Under the EPA-applied index for PM2.5, or fine particulate matter smaller than 2.5 micrometers, the islands of Kinmen and Matsu ranked 10 on the one-to-10 scale, according to the latest data on the EPA’s Taiwan Air Quality Monitoring Network Web site.
Most areas on Taiwan proper recorded PM2.5 levels between seven and nine.
Hualien and Taitung, separated from the west of the nation by high mountains, had relatively cleaner air quality with a particle pollution level of five.
Level 10 particle pollution means the PM2.5 concentration is above 72 micrograms per cubic meter of air.
Measurements above level 7 are deemed severe enough to cause discomfort and health problems.

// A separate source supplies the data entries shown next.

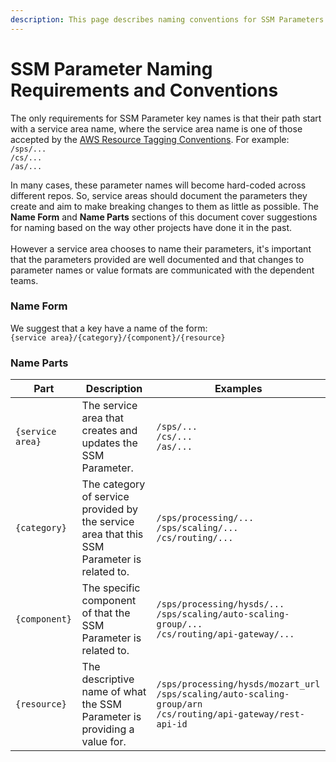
 ```yaml
---
description: This page describes naming conventions for SSM Parameters.
---
```


# SSM Parameter Naming Requirements and Conventions

The only requirements for SSM Parameter key names is that their path start with a service area name, where the service area name is one of those accepted by the [AWS Resource Tagging Conventions](https://unity-sds.gitbook.io/docs/developer-docs/common-services/docs/users-guide/deployment/unity-aws-resource-tagging-conventions#servicearea). For example:\
`/sps/...`\
`/cs/...`\
`/as/...`

In many cases, these parameter names will become hard-coded across different repos. So, service areas should document the parameters they create and aim to make breaking changes to them as little as possible. The **Name Form** and **Name Parts** sections of this document cover suggestions for naming based on the way other projects have done it in the past.\
\
However a service area chooses to name their parameters, it's important that the parameters provided are well documented and that changes to parameter names or value formats are communicated with the dependent teams.

### Name Form

We suggest that a key have a name of the form:\
`{service area}/{category}/{component}/{resource}`&#x20;

### Name Parts

| Part             | Description                                                                                 | Examples                                                                                                                                                     |
| ---------------- | ------------------------------------------------------------------------------------------- | ------------------------------------------------------------------------------------------------------------------------------------------------------------ |
| `{service area}` | The service area that creates and updates the SSM Parameter.                                | <p><code>/sps/...</code><br><code>/cs/...</code><br><code>/as/...</code></p>                                                                                 |
| `{category}`     | The category of service provided by the service area that this SSM Parameter is related to. | <p><code>/sps/processing/...</code><br><code>/sps/scaling/...</code><br><code>/cs/routing/...</code></p>                                                     |
| `{component}`    | The specific component of that the SSM Parameter is related to.                             | <p><code>/sps/processing/hysds/...</code><br><code>/sps/scaling/auto-scaling-group/...</code><br><code>/cs/routing/api-gateway/...</code></p>                |
| `{resource}`     | The descriptive name of what the SSM Parameter is providing a value for.                    | <p><code>/sps/processing/hysds/mozart_url</code><br><code>/sps/scaling/auto-scaling-group/arn</code><br><code>/cs/routing/api-gateway/rest-api-id</code></p> |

The EPA advised avoiding outdoor activities for elderly residents of affected areas as well as those suffering lung problems, heart problems, and coughs or discomfort around the eyes.
People with asthma might also need to use their inhalers more often than usual while the pollution persists, it said.
The seasonal air pollution is expected to ease only slightly in the next two days, with the particle pollution level in most parts of Taiwan proper expected to hover between levels 5 and 9.
As of yesterday afternoon, no predictions of particle pollution levels on Kinmen or Matsu islands were available.